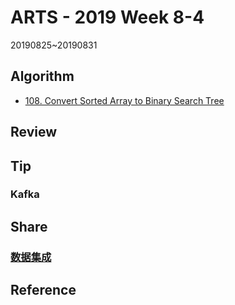 # ARTS - 2019 Week 8-4

20190825~20190831

## Algorithm

- [108. Convert Sorted Array to Binary Search Tree](https://leetcode.com/problems/convert-sorted-array-to-binary-search-tree/)

## Review

## Tip

### Kafka 

## Share

### [数据集成](../../share/2019/data-integration.md)

## Reference
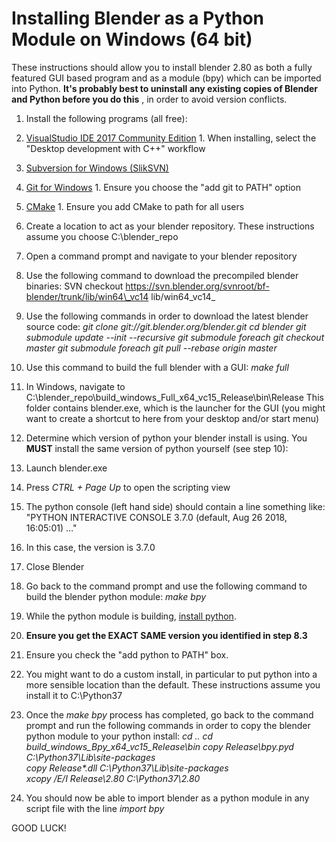 # Installing Blender as a Python Module on Windows (64 bit)
  
These instructions should allow you to install blender 2.80 as both a fully featured GUI based program and as a module (bpy) which can be imported into Python. **It&#39;s probably best to uninstall any existing copies of Blender and Python before you do this** , in order to avoid version conflicts.
  
1. Install the following programs (all free):
  1. [VisualStudio IDE 2017 Community Edition](https://visualstudio.microsoft.com/)
    1. When installing, select the &quot;Desktop development with C++&quot; workflow
  2. [Subversion for Windows (SlikSVN)](https://sliksvn.com/download/)
  3. [Git for Windows](https://gitforwindows.org/)
    1. Ensure you choose the &quot;add git to PATH&quot; option
  4. [CMake](https://cmake.org/download/)
    1. Ensure you add CMake to path for all users

2. Create a location to act as your blender repository. These instructions assume you choose C:\blender\_repo

3. Open a command prompt and navigate to your blender repository

4. Use the following command to download the precompiled blender binaries:
SVN checkout https://svn.blender.org/svnroot/bf-blender/trunk/lib/win64\_vc14 lib/win64\_vc14_

5. Use the following commands in order to download the latest blender source code:
_git clone git://git.blender.org/blender.git
cd blender
git submodule update --init --recursive
git submodule foreach git checkout master
git submodule foreach git pull --rebase origin master_

6. Use this command to build the full blender with a GUI:
_make full_

7. In Windows, navigate to C:\blender\_repo\build\_windows\_Full\_x64\_vc15\_Release\bin\Release 
This folder contains blender.exe, which is the launcher for the GUI (you might want to create a shortcut to here from your desktop and/or start menu)

8. Determine which version of python your blender install is using. You **MUST** install the same version of python yourself (see step 10):
  1. Launch blender.exe
  2. Press _CTRL + Page Up_ to open the scripting view
  3. The python console (left hand side) should contain a line something like:
&quot;PYTHON INTERACTIVE CONSOLE 3.7.0 (default, Aug 26 2018, 16:05:01) …&quot;
  4. In this case, the version is 3.7.0
  5. Close Blender

9. Go back to the command prompt and use the following command to build the blender python module:
_make bpy_

10. While the python module is building, [install python](https://www.python.org/downloads/).
  1. **Ensure you get the EXACT SAME version you identified in step 8.3**
  2. Ensure you check the &quot;add python to PATH&quot; box.
  3. You might want to do a custom install, in particular to put python into a more sensible location than the default. These instructions assume you install it to C:\Python37

11. Once the _make bpy_ process has completed, go back to the command prompt and run the following commands in order to copy the blender python module to your python install:
_cd ..
cd build\_windows\_Bpy\_x64\_vc15\_Release\bin
copy Release\bpy.pyd C:\Python37\Lib\site-packages\
copy Release\*.dll C:\Python37\Lib\site-packages\
xcopy /E/I Release\2.80 C:\Python37\2.80_

12. You should now be able to import blender as a python module in any script file with the line
_import bpy_
  
GOOD LUCK!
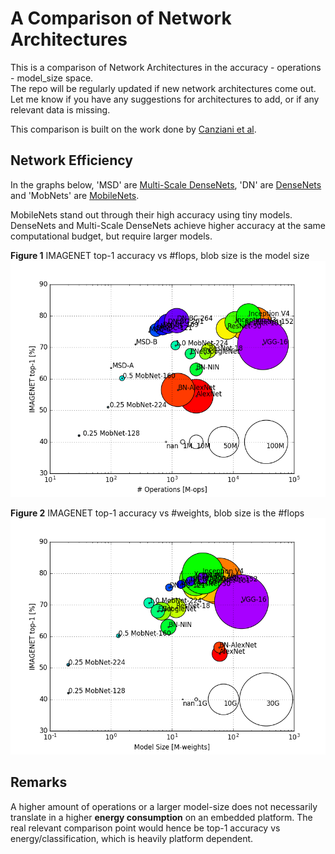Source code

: # A Comparison of Network Architectures

This is a comparison of Network Architectures in the accuracy - operations - model_size space.  
The repo will be regularly updated if new network architectures come out. Let me know
if you have any suggestions for architectures to add, or if any relevant data is missing.

This comparison is built on the work done by [Canziani et al](https://arxiv.org/abs/1605.07678).  


## Network Efficiency
In the graphs below, 'MSD' are [Multi-Scale DenseNets](https://arxiv.org/abs/1703.09844), 'DN' are [DenseNets](https://arxiv.org/abs/1608.06993) and 'MobNets' are [MobileNets](https://arxiv.org/abs/1704.04861).

MobileNets stand out through their high accuracy using tiny models. 
DenseNets and Multi-Scale DenseNets achieve higher accuracy at the same computational budget, but require larger models.



**Figure 1** IMAGENET top-1 accuracy vs #flops, blob size is the model size
<img src="https://raw.githubusercontent.com/BertMoons/Comparing-CNN-Architectures/master/figures/accuracy_ops_modelsize.png">

**Figure 2** IMAGENET top-1 accuracy vs #weights, blob size is the #flops
<img src="https://raw.githubusercontent.com/BertMoons/Comparing-CNN-Architectures/master/figures/accuracy_modelsize_ops.png">


## Remarks

A higher amount of operations or a larger model-size does not necessarily translate in a 
higher __energy consumption__ on an embedded platform. The real relevant comparison point would hence be top-1 accuracy vs energy/classification, which is heavily platform dependent.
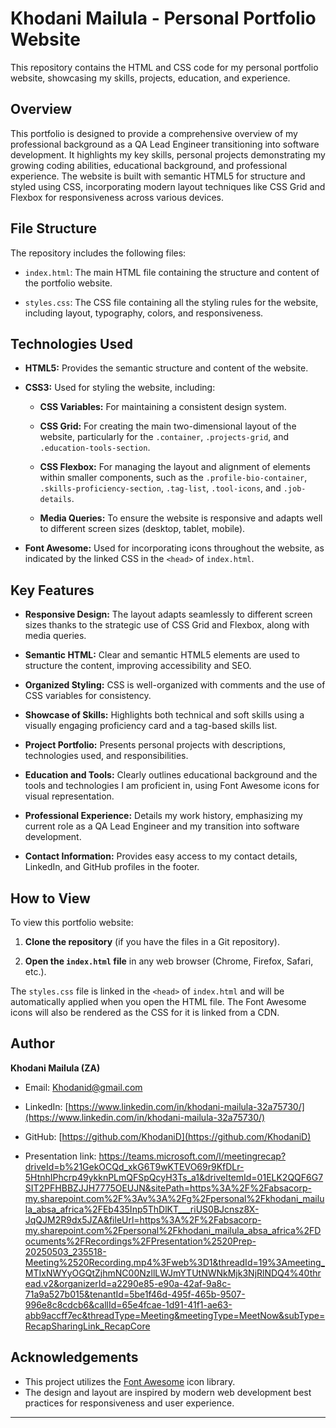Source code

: # Khodani Mailula - Personal Portfolio Website
This repository contains the HTML and CSS code for my personal portfolio website, showcasing my skills, projects, education, and experience.

## Overview

This portfolio is designed to provide a comprehensive overview of my professional background as a QA Lead Engineer transitioning into software development. It highlights my key skills, personal projects demonstrating my growing coding abilities, educational background, and professional experience. The website is built with semantic HTML5 for structure and styled using CSS, incorporating modern layout techniques like CSS Grid and Flexbox for responsiveness across various devices.


## File Structure

The repository includes the following files:

* `index.html`: The main HTML file containing the structure and content of the portfolio website.

* `styles.css`: The CSS file containing all the styling rules for the website, including layout, typography, colors, and responsiveness.

## Technologies Used

* **HTML5:** Provides the semantic structure and content of the website.

* **CSS3:** Used for styling the website, including:

    * **CSS Variables:** For maintaining a consistent design system.

    * **CSS Grid:** For creating the main two-dimensional layout of the website, particularly for the `.container`, `.projects-grid`, and `.education-tools-section`.

    * **CSS Flexbox:** For managing the layout and alignment of elements within smaller components, such as the `.profile-bio-container`, `.skills-proficiency-section`, `.tag-list`, `.tool-icons`, and `.job-details`.

    * **Media Queries:** To ensure the website is responsive and adapts well to different screen sizes (desktop, tablet, mobile).

* **Font Awesome:** Used for incorporating icons throughout the website, as indicated by the linked CSS in the `<head>` of `index.html`.

 
## Key Features

* **Responsive Design:** The layout adapts seamlessly to different screen sizes thanks to the strategic use of CSS Grid and Flexbox, along with media queries.

* **Semantic HTML:** Clear and semantic HTML5 elements are used to structure the content, improving accessibility and SEO.

* **Organized Styling:** CSS is well-organized with comments and the use of CSS variables for consistency.

* **Showcase of Skills:** Highlights both technical and soft skills using a visually engaging proficiency card and a tag-based skills list.

* **Project Portfolio:** Presents personal projects with descriptions, technologies used, and responsibilities.

* **Education and Tools:** Clearly outlines educational background and the tools and technologies I am proficient in, using Font Awesome icons for visual representation.

* **Professional Experience:** Details my work history, emphasizing my current role as a QA Lead Engineer and my transition into software development.

* **Contact Information:** Provides easy access to my contact details, LinkedIn, and GitHub profiles in the footer.

 

## How to View

To view this portfolio website:

1.  **Clone the repository** (if you have the files in a Git repository).

2.  **Open the `index.html` file** in any web browser (Chrome, Firefox, Safari, etc.).

The `styles.css` file is linked in the `<head>` of `index.html` and will be automatically applied when you open the HTML file. The Font Awesome icons will also be rendered as the CSS for it is linked from a CDN.

## Author

**Khodani Mailula (ZA)**

* Email: Khodanid@gmail.com

* LinkedIn: [https://www.linkedin.com/in/khodani-mailula-32a75730/](https://www.linkedin.com/in/khodani-mailula-32a75730/)

* GitHub: [https://github.com/KhodaniD](https://github.com/KhodaniD)
* Presentation link: https://teams.microsoft.com/l/meetingrecap?driveId=b%21GekOCQd_xkG6T9wKTEVO69r9KfDLr-5HtnhIPhcrp49ykknPLmQFSpQcyH3Ts_a1&driveItemId=01ELK2QQF6G7SIT2PFHBBZJJH7775OEUJN&sitePath=https%3A%2F%2Fabsacorp-my.sharepoint.com%2F%3Av%3A%2Fg%2Fpersonal%2Fkhodani_mailula_absa_africa%2FEb435Inp5ThDlKT___riUS0BJcnsz8X-JqQJM2R9dx5JZA&fileUrl=https%3A%2F%2Fabsacorp-my.sharepoint.com%2Fpersonal%2Fkhodani_mailula_absa_africa%2FDocuments%2FRecordings%2FPresentation%2520Prep-20250503_235518-Meeting%2520Recording.mp4%3Fweb%3D1&threadId=19%3Ameeting_MTIxNWYyOGQtZjhmNC00NzllLWJmYTUtNWNkMjk3NjRlNDQ4%40thread.v2&organizerId=a2290e85-e90a-42af-9a8c-71a9a527b015&tenantId=5be1f46d-495f-465b-9507-996e8c8cdcb6&callId=65e4fcae-1d91-41f1-ae63-abb9accff7ec&threadType=Meeting&meetingType=MeetNow&subType=RecapSharingLink_RecapCore

 
## Acknowledgements

* This project utilizes the [Font Awesome](https://fontawesome.com/) icon library.
* The design and layout are inspired by modern web development best practices for responsiveness and user experience.

---
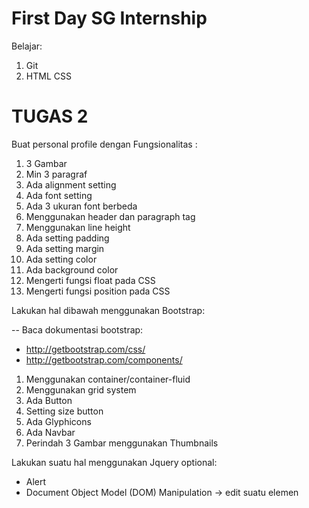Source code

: # First Day SG Internship

Belajar:

1. Git
1. HTML CSS

# TUGAS 2

Buat personal profile dengan Fungsionalitas :

1. 3 Gambar
2. Min 3 paragraf
3. Ada alignment setting
4. Ada font setting
5. Ada 3 ukuran font berbeda
6. Menggunakan header dan paragraph tag
7. Menggunakan line height
8. Ada setting padding
9. Ada setting margin
11. Ada setting color
12. Ada background color
13. Mengerti fungsi float pada CSS
14. Mengerti fungsi position pada CSS

Lakukan hal dibawah menggunakan Bootstrap:

-- Baca dokumentasi bootstrap:
* http://getbootstrap.com/css/
* http://getbootstrap.com/components/
1. Menggunakan container/container-fluid
2. Menggunakan grid system
3. Ada Button
4. Setting size button
5. Ada Glyphicons
6. Ada Navbar
7. Perindah 3 Gambar menggunakan Thumbnails

Lakukan suatu hal menggunakan Jquery
optional:
* Alert
* Document Object Model (DOM) Manipulation -> edit suatu elemen
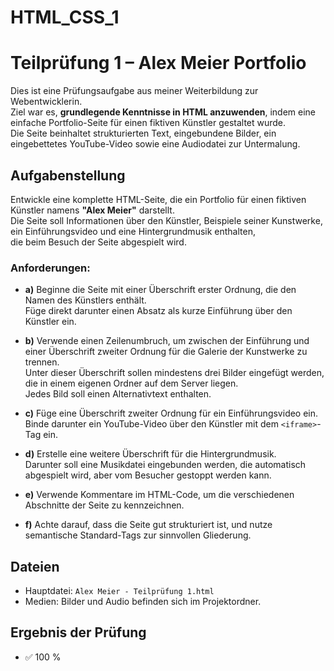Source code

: # HTML_CSS_1



# Teilprüfung 1 – Alex Meier Portfolio

Dies ist eine Prüfungsaufgabe aus meiner Weiterbildung zur Webentwicklerin.  
Ziel war es, **grundlegende Kenntnisse in HTML anzuwenden**, indem eine einfache Portfolio-Seite für einen fiktiven Künstler gestaltet wurde.  
Die Seite beinhaltet strukturierten Text, eingebundene Bilder, ein eingebettetes YouTube-Video sowie eine Audiodatei zur Untermalung.



## Aufgabenstellung

Entwickle eine komplette HTML-Seite, die ein Portfolio für einen fiktiven Künstler namens **"Alex Meier"** darstellt.  
Die Seite soll Informationen über den Künstler, Beispiele seiner Kunstwerke, ein Einführungsvideo und eine Hintergrundmusik enthalten,  
die beim Besuch der Seite abgespielt wird.

### Anforderungen:

- **a)** Beginne die Seite mit einer Überschrift erster Ordnung, die den Namen des Künstlers enthält.  
  Füge direkt darunter einen Absatz als kurze Einführung über den Künstler ein.

- **b)** Verwende einen Zeilenumbruch, um zwischen der Einführung und einer Überschrift zweiter Ordnung für die Galerie der Kunstwerke zu trennen.  
  Unter dieser Überschrift sollen mindestens drei Bilder eingefügt werden, die in einem eigenen Ordner auf dem Server liegen.  
  Jedes Bild soll einen Alternativtext enthalten.

- **c)** Füge eine Überschrift zweiter Ordnung für ein Einführungsvideo ein.  
  Binde darunter ein YouTube-Video über den Künstler mit dem `<iframe>`-Tag ein.

- **d)** Erstelle eine weitere Überschrift für die Hintergrundmusik.  
  Darunter soll eine Musikdatei eingebunden werden, die automatisch abgespielt wird, aber vom Besucher gestoppt werden kann.

- **e)** Verwende Kommentare im HTML-Code, um die verschiedenen Abschnitte der Seite zu kennzeichnen.

- **f)** Achte darauf, dass die Seite gut strukturiert ist, und nutze semantische Standard-Tags zur sinnvollen Gliederung.



## Dateien

- Hauptdatei: `Alex Meier - Teilprüfung 1.html`  
- Medien: Bilder und Audio befinden sich im Projektordner.



## Ergebnis der Prüfung

- ✅ 100 %
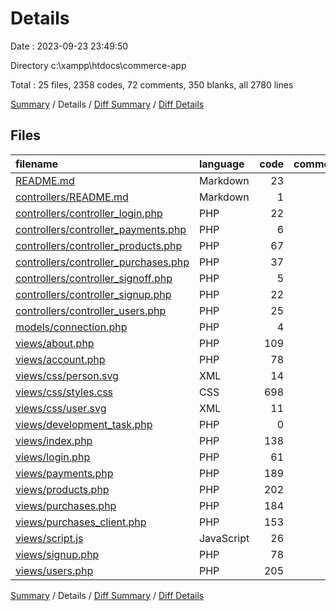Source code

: # Details

Date : 2023-09-23 23:49:50

Directory c:\\xampp\\htdocs\\commerce-app

Total : 25 files,  2358 codes, 72 comments, 350 blanks, all 2780 lines

[Summary](results.md) / Details / [Diff Summary](diff.md) / [Diff Details](diff-details.md)

## Files
| filename | language | code | comment | blank | total |
| :--- | :--- | ---: | ---: | ---: | ---: |
| [README.md](/README.md) | Markdown | 23 | 0 | 7 | 30 |
| [controllers/README.md](/controllers/README.md) | Markdown | 1 | 0 | 0 | 1 |
| [controllers/controller_login.php](/controllers/controller_login.php) | PHP | 22 | 2 | 3 | 27 |
| [controllers/controller_payments.php](/controllers/controller_payments.php) | PHP | 6 | 0 | 3 | 9 |
| [controllers/controller_products.php](/controllers/controller_products.php) | PHP | 67 | 8 | 15 | 90 |
| [controllers/controller_purchases.php](/controllers/controller_purchases.php) | PHP | 37 | 6 | 11 | 54 |
| [controllers/controller_signoff.php](/controllers/controller_signoff.php) | PHP | 5 | 0 | 1 | 6 |
| [controllers/controller_signup.php](/controllers/controller_signup.php) | PHP | 22 | 0 | 0 | 22 |
| [controllers/controller_users.php](/controllers/controller_users.php) | PHP | 25 | 0 | 7 | 32 |
| [models/connection.php](/models/connection.php) | PHP | 4 | 2 | 2 | 8 |
| [views/about.php](/views/about.php) | PHP | 109 | 0 | 10 | 119 |
| [views/account.php](/views/account.php) | PHP | 78 | 1 | 11 | 90 |
| [views/css/person.svg](/views/css/person.svg) | XML | 14 | 0 | 1 | 15 |
| [views/css/styles.css](/views/css/styles.css) | CSS | 698 | 14 | 53 | 765 |
| [views/css/user.svg](/views/css/user.svg) | XML | 11 | 0 | 1 | 12 |
| [views/development_task.php](/views/development_task.php) | PHP | 0 | 0 | 1 | 1 |
| [views/index.php](/views/index.php) | PHP | 138 | 1 | 27 | 166 |
| [views/login.php](/views/login.php) | PHP | 61 | 3 | 18 | 82 |
| [views/payments.php](/views/payments.php) | PHP | 189 | 6 | 35 | 230 |
| [views/products.php](/views/products.php) | PHP | 202 | 5 | 27 | 234 |
| [views/purchases.php](/views/purchases.php) | PHP | 184 | 5 | 28 | 217 |
| [views/purchases_client.php](/views/purchases_client.php) | PHP | 153 | 5 | 24 | 182 |
| [views/script.js](/views/script.js) | JavaScript | 26 | 6 | 17 | 49 |
| [views/signup.php](/views/signup.php) | PHP | 78 | 3 | 21 | 102 |
| [views/users.php](/views/users.php) | PHP | 205 | 5 | 27 | 237 |

[Summary](results.md) / Details / [Diff Summary](diff.md) / [Diff Details](diff-details.md)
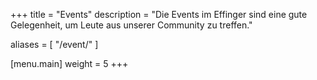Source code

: +++
title = "Events"
description = "Die Events im Effinger sind eine gute Gelegenheit, um Leute aus unserer Community zu treffen."

aliases = [
  "/event/"
]

[menu.main]
weight = 5
+++
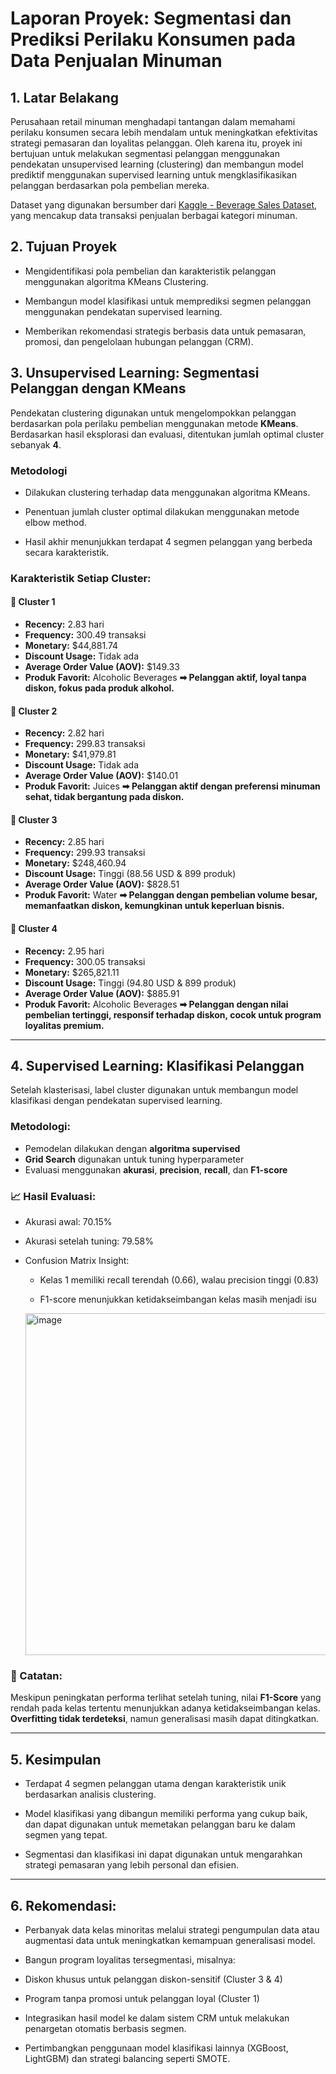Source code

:# Laporan Proyek: Segmentasi dan Prediksi Perilaku Konsumen pada Data Penjualan Minuman

## 1. Latar Belakang
Perusahaan retail minuman menghadapi tantangan dalam memahami perilaku konsumen secara lebih mendalam untuk meningkatkan efektivitas strategi pemasaran dan loyalitas pelanggan. Oleh karena itu, proyek ini bertujuan untuk melakukan segmentasi pelanggan menggunakan pendekatan unsupervised learning (clustering) dan membangun model prediktif menggunakan supervised learning untuk mengklasifikasikan pelanggan berdasarkan pola pembelian mereka.

Dataset yang digunakan bersumber dari [Kaggle - Beverage Sales Dataset](https://www.kaggle.com/datasets/sebastianwillmann/beverage-sales), yang mencakup data transaksi penjualan berbagai kategori minuman.


## 2. Tujuan Proyek
- Mengidentifikasi pola pembelian dan karakteristik pelanggan menggunakan algoritma KMeans Clustering.

- Membangun model klasifikasi untuk memprediksi segmen pelanggan menggunakan pendekatan supervised learning.

- Memberikan rekomendasi strategis berbasis data untuk pemasaran, promosi, dan pengelolaan hubungan pelanggan (CRM).


## 3. Unsupervised Learning: Segmentasi Pelanggan dengan KMeans

Pendekatan clustering digunakan untuk mengelompokkan pelanggan berdasarkan pola perilaku pembelian menggunakan metode **KMeans**. Berdasarkan hasil eksplorasi dan evaluasi, ditentukan jumlah optimal cluster sebanyak **4**.
### Metodologi

- Dilakukan clustering terhadap data menggunakan algoritma KMeans.

- Penentuan jumlah cluster optimal dilakukan menggunakan metode elbow method.

- Hasil akhir menunjukkan terdapat 4 segmen pelanggan yang berbeda secara karakteristik.

### Karakteristik Setiap Cluster:

#### 🔹 Cluster 1

* **Recency:** 2.83 hari
* **Frequency:** 300.49 transaksi
* **Monetary:** \$44,881.74
* **Discount Usage:** Tidak ada
* **Average Order Value (AOV):** \$149.33
* **Produk Favorit:** Alcoholic Beverages
  **➡ Pelanggan aktif, loyal tanpa diskon, fokus pada produk alkohol.**

#### 🔹 Cluster 2

* **Recency:** 2.82 hari
* **Frequency:** 299.83 transaksi
* **Monetary:** \$41,979.81
* **Discount Usage:** Tidak ada
* **Average Order Value (AOV):** \$140.01
* **Produk Favorit:** Juices
  **➡ Pelanggan aktif dengan preferensi minuman sehat, tidak bergantung pada diskon.**

#### 🔹 Cluster 3

* **Recency:** 2.85 hari
* **Frequency:** 299.93 transaksi
* **Monetary:** \$248,460.94
* **Discount Usage:** Tinggi (88.56 USD & 899 produk)
* **Average Order Value (AOV):** \$828.51
* **Produk Favorit:** Water
  **➡ Pelanggan dengan pembelian volume besar, memanfaatkan diskon, kemungkinan untuk keperluan bisnis.**

#### 🔹 Cluster 4

* **Recency:** 2.95 hari
* **Frequency:** 300.05 transaksi
* **Monetary:** \$265,821.11
* **Discount Usage:** Tinggi (94.80 USD & 899 produk)
* **Average Order Value (AOV):** \$885.91
* **Produk Favorit:** Alcoholic Beverages
  **➡ Pelanggan dengan nilai pembelian tertinggi, responsif terhadap diskon, cocok untuk program loyalitas premium.**

---

## 4. Supervised Learning: Klasifikasi Pelanggan

Setelah klasterisasi, label cluster digunakan untuk membangun model klasifikasi dengan pendekatan supervised learning.

### Metodologi:

* Pemodelan dilakukan dengan **algoritma supervised**
* **Grid Search** digunakan untuk tuning hyperparameter
* Evaluasi menggunakan **akurasi**, **precision**, **recall**, dan **F1-score**

### 📈 Hasil Evaluasi:

- Akurasi awal: 70.15%

- Akurasi setelah tuning: 79.58%

- Confusion Matrix Insight:
    - Kelas 1 memiliki recall terendah (0.66), walau precision tinggi (0.83)

    - F1-score menunjukkan ketidakseimbangan kelas masih menjadi isu

  <img width="683" height="547" alt="image" src="https://github.com/user-attachments/assets/dcf2058a-4b27-4115-a006-77c20fba2456" />

### 📌 Catatan:

Meskipun peningkatan performa terlihat setelah tuning, nilai **F1-Score** yang rendah pada kelas tertentu menunjukkan adanya ketidakseimbangan kelas. **Overfitting tidak terdeteksi**, namun generalisasi masih dapat ditingkatkan.


---

## 5. Kesimpulan

- Terdapat 4 segmen pelanggan utama dengan karakteristik unik berdasarkan analisis clustering.

- Model klasifikasi yang dibangun memiliki performa yang cukup baik, dan dapat digunakan untuk memetakan pelanggan baru ke dalam segmen yang tepat.

- Segmentasi dan klasifikasi ini dapat digunakan untuk mengarahkan strategi pemasaran yang lebih personal dan efisien.
---

## 6. Rekomendasi:

- Perbanyak data kelas minoritas melalui strategi pengumpulan data atau augmentasi data untuk meningkatkan kemampuan generalisasi model.

- Bangun program loyalitas tersegmentasi, misalnya:

- Diskon khusus untuk pelanggan diskon-sensitif (Cluster 3 & 4)

- Program tanpa promosi untuk pelanggan loyal (Cluster 1)

- Integrasikan hasil model ke dalam sistem CRM untuk melakukan penargetan otomatis berbasis segmen.

- Pertimbangkan penggunaan model klasifikasi lainnya (XGBoost, LightGBM) dan strategi balancing seperti SMOTE.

......

▸ **Action item**
From the records above, pull out each line that has "masih".

▸ **Response**
    - F1-score menunjukkan ketidakseimbangan kelas masih menjadi isu
Meskipun peningkatan performa terlihat setelah tuning, nilai **F1-Score** yang rendah pada kelas tertentu menunjukkan adanya ketidakseimbangan kelas. **Overfitting tidak terdeteksi**, namun generalisasi masih dapat ditingkatkan.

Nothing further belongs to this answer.